Tirant lo Blanc fue una de las primeras obras «de caballerías», muy vendidas en los cien años siguientes. La lectura pasó a ser una costumbre más que un ritual erudito como hasta entonces, y se solía leer en voz alta. Los largos relatos de gestas extraordinarias, de los héroes caballerescos en extrañas tierras, ofrecían un ideal de coraje, virtud, fortaleza y pasión.127 Consta que la reina Isabel tenía en su biblioteca La balada de Merlín y La búsqueda del Santo Grial.

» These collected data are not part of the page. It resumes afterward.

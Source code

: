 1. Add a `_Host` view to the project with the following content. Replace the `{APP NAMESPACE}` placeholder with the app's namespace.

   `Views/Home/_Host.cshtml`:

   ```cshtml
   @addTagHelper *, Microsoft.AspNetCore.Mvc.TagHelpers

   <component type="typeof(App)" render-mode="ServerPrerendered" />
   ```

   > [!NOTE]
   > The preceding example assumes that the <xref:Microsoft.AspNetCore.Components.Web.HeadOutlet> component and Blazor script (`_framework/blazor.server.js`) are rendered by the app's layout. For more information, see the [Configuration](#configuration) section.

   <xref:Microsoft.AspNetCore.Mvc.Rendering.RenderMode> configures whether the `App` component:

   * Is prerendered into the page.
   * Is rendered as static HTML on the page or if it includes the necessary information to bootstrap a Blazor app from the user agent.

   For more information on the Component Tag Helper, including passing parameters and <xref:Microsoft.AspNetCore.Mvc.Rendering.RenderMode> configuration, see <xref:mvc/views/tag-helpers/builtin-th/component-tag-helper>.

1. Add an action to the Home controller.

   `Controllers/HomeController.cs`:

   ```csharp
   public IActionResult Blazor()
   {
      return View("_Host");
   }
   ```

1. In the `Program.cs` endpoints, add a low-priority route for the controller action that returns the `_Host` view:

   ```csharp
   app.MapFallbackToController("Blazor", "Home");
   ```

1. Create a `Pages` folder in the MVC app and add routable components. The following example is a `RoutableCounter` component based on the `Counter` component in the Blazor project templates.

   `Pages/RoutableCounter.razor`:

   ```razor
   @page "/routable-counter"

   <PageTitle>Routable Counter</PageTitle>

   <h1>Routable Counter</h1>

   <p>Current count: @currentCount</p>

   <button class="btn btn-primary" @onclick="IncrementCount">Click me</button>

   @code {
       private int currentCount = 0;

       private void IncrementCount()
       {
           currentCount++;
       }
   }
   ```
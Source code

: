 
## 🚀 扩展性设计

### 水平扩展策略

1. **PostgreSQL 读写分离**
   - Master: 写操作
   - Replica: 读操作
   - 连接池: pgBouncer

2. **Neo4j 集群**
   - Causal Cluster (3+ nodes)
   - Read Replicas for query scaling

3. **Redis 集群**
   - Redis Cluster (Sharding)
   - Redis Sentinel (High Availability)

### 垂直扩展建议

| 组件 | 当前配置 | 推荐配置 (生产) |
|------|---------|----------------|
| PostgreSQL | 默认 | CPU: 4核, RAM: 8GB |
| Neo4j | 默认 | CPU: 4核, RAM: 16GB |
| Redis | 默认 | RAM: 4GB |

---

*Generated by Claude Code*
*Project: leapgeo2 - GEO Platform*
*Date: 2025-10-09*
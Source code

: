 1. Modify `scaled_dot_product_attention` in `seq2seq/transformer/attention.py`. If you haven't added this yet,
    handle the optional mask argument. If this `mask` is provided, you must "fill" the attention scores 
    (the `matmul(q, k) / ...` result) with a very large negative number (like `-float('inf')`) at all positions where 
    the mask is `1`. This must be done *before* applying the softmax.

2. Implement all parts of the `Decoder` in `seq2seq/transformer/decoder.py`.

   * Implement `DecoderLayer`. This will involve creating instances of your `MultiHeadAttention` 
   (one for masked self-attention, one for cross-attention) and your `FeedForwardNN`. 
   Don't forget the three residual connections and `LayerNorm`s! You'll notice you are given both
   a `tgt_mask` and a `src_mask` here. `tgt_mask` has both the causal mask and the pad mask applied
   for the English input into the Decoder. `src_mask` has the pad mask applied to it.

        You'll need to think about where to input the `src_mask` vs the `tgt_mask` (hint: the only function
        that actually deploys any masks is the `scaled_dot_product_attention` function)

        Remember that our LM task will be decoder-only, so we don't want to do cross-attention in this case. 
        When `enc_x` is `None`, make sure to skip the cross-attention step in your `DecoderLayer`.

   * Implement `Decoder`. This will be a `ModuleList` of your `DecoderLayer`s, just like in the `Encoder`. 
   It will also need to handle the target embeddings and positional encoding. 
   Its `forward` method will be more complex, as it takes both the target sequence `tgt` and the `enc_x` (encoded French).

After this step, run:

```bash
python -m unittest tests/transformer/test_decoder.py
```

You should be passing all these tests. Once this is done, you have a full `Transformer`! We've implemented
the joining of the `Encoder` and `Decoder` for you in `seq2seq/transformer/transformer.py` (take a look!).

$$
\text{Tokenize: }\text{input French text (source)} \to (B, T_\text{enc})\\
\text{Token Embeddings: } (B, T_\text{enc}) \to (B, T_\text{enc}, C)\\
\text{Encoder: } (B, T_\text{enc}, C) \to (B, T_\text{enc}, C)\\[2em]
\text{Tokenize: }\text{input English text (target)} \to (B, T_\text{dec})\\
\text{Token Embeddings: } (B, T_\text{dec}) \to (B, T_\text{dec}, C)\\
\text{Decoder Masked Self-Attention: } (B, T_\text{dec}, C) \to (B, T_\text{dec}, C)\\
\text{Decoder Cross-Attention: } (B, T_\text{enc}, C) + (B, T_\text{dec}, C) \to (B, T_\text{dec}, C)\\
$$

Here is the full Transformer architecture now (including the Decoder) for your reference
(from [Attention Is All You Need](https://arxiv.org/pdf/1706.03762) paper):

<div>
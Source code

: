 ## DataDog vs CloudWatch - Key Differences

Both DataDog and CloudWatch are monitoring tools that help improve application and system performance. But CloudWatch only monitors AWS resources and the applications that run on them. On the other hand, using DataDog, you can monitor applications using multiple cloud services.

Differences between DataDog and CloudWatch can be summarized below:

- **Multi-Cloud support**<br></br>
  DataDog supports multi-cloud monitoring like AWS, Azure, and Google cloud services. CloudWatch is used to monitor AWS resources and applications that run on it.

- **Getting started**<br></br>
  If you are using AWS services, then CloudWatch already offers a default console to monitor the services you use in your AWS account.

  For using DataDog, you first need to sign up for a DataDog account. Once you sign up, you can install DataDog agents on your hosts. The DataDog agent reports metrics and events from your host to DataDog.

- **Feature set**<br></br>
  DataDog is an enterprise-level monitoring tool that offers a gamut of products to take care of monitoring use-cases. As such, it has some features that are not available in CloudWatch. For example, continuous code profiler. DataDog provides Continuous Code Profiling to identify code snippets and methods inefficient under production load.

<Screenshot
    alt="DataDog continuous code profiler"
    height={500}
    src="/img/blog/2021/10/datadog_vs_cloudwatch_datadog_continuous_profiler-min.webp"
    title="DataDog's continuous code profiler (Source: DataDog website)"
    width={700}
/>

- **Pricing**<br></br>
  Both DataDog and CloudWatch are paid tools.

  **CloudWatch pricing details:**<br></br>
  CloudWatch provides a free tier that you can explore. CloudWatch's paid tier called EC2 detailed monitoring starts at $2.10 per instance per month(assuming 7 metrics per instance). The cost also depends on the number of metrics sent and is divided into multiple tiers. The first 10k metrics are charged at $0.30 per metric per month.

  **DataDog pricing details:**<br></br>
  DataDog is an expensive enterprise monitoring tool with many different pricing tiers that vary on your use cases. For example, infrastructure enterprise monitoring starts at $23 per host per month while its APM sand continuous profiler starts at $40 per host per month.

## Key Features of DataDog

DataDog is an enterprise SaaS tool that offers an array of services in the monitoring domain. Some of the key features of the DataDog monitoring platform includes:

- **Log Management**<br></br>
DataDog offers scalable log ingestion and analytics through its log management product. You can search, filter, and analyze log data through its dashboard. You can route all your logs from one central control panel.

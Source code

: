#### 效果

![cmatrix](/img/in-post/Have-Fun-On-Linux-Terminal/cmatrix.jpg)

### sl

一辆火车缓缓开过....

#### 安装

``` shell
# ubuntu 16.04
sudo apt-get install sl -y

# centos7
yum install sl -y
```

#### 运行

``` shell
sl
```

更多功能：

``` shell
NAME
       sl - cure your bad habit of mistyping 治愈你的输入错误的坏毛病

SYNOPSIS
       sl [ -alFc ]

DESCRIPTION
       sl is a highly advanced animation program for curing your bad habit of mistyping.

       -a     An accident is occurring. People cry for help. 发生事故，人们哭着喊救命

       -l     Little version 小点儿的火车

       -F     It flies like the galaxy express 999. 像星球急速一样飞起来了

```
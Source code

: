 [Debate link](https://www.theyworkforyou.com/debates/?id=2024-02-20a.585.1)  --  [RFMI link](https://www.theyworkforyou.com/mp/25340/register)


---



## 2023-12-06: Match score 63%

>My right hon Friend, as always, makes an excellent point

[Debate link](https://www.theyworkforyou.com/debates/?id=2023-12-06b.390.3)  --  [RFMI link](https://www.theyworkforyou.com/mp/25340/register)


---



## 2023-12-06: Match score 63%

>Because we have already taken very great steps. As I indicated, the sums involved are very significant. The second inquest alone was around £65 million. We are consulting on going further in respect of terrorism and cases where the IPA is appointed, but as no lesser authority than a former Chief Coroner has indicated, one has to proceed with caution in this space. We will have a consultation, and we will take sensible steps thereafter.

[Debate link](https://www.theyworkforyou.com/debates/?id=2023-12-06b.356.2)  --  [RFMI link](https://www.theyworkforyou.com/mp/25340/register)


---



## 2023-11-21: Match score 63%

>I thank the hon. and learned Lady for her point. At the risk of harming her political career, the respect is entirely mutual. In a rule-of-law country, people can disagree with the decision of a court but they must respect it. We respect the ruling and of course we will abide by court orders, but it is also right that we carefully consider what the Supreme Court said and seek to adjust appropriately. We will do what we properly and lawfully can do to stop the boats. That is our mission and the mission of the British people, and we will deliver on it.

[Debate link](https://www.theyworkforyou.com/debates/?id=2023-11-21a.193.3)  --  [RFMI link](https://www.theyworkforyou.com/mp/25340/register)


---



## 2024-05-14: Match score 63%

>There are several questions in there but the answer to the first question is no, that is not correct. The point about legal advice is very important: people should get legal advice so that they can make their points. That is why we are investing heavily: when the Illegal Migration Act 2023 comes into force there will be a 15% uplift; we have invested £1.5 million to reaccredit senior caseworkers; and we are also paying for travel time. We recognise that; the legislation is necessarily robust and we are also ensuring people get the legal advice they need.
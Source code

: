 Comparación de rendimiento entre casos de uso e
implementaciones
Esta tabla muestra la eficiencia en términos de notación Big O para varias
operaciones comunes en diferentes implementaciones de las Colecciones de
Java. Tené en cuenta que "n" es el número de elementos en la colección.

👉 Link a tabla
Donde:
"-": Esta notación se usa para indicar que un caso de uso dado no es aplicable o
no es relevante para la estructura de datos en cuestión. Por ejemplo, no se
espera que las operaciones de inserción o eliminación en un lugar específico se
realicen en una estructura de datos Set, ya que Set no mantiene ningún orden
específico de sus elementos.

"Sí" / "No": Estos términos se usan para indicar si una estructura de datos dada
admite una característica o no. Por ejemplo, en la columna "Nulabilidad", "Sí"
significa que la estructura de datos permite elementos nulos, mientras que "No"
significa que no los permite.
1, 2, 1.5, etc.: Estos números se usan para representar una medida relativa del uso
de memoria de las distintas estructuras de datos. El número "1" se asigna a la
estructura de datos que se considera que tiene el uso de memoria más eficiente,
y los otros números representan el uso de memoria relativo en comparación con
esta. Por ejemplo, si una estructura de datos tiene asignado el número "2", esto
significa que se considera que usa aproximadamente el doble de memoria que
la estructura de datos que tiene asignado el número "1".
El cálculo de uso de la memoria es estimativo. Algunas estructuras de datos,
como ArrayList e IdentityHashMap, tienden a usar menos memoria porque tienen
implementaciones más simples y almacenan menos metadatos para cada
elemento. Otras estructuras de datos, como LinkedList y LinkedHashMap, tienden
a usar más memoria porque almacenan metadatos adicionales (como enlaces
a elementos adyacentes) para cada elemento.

Estas novelas de caballerías reflejan un mundo en el que las fronteras de los Estados eran imprecisas. Y mientras que los lectores se sentían transportados por aventuras en «Gran Bretaña» o Constantinopla, numerosos extranjeros podían verse en la corte de los reyes y de los nobles. De Flandes procedían varios arquitectos: Juan de Guas, que diseñó la iglesia de San Juan de los Reyes de Toledo, un convento franciscano que fue el supremo logro artístico de tiempos de Fernando e Isabel, así como el palacio del duque del Infantado en Guadalajara. Uno de los pintores de la corte era el estonio Michael Littow; escritores italianos como Pedro Mártir de Anglería o Marineo Sículo enseñaban a los nobles y, pronto, el escultor florentino Domenico Fancelli realizaría notables obras en muchos sepulcros.128 Las baladas y las historias románticas también ignoraban las fronteras entre los Estados. De tal manera que los caballeros españoles conocían a Roldán y al rey de Francia:

Cata Francia, cata París la ciudad

Cata las aguas del Duero, do van a dar en el mar.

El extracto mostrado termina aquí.